How Am I Doing?
Let’s change gears this month by focusing on the value of your personal stock. Last year I discussed the topic of post-traumatic stress disorder (PTSD) by evaluating the choices you make that may have an effect on your body and ability to successfully enjoy your retirement. All of us realize we are in a high-stress career. Along the way, we find various methods to manage our stress — some are healthy, while others may be questionable. Similar to our military members and their tours of duty, we have a tour of duty that lasts from 20 to 30 years that all the while takes a toll on our emotional and physical well-being. Hence, “How Am I Doing?” this time around does not pertain to your financial portfolio but, rather, your emotional portfolio.

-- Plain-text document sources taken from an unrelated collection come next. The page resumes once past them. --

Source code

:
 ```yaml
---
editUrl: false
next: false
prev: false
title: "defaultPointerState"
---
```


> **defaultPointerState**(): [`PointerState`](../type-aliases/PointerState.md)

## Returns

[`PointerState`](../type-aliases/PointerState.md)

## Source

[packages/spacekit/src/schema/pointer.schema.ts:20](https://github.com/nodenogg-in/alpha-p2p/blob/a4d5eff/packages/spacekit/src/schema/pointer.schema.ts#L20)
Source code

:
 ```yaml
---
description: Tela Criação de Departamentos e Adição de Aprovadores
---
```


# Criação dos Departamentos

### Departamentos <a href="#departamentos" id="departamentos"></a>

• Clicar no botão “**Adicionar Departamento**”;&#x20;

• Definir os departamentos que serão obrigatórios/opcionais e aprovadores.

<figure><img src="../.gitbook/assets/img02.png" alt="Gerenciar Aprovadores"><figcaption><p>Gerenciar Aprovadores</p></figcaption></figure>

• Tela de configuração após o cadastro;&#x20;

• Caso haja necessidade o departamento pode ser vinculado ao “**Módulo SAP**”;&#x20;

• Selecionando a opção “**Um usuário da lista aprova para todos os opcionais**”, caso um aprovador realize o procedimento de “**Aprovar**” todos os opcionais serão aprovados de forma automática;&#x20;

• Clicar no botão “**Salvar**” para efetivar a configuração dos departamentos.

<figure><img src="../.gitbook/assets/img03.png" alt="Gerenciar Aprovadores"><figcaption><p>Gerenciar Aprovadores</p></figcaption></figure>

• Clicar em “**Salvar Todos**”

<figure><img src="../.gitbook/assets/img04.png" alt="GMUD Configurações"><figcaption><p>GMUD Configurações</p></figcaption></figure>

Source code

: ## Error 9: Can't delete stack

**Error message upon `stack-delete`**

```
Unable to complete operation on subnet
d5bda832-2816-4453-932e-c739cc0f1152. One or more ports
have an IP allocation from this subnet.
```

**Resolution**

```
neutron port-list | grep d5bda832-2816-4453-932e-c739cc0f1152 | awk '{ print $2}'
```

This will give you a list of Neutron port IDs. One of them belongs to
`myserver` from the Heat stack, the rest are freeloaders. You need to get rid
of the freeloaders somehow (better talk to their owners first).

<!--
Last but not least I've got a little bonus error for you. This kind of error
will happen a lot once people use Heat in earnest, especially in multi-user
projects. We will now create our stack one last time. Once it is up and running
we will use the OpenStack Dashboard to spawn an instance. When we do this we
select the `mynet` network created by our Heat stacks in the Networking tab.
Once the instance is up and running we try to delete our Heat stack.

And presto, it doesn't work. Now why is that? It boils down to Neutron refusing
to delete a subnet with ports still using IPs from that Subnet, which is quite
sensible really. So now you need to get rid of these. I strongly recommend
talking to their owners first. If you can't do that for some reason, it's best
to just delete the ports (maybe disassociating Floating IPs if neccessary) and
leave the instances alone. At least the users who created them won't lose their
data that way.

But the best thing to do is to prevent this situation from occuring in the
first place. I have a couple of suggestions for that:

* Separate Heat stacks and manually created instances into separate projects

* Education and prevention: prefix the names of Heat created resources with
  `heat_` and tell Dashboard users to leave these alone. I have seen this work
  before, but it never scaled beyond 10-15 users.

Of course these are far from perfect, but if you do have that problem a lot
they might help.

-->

During the early to middle portions of your tour is the perfect time to reflect on how you are managing your emotional portfolio. Nonetheless, if you have gone past the midpoint in your career, don’t think it’s time to throw in the towel; you still have plenty of reflection time. Be mindful that most of us will look at ourselves and quickly determine that “I’m doing fine.” This is why in the financial world there are checks and balances. At the end of the fiscal year, we look at the numbers and say it was a great year (or maybe not). However, the buck does not stop there. We turn our books over to the auditors and have an independent review to determine where we may have made mistakes or to identify areas where improvements can be made.
Now, you have the opportunity to turn the books over and conduct your own audit. Begin with your family and then move on to your close friends. This should provide you with a clear picture of the status of your personal portfolio and “how you are doing.” Remind your family and friends to be bold and honest in their evaluations of you. You may learn that you have made some wise and poor decisions in your personal investment choices. Fortunately for you, your family and friends are a whole lot more forgiving and supportive than the investment world and willing to help you along in the process toward reconciling your books and achieving your goals.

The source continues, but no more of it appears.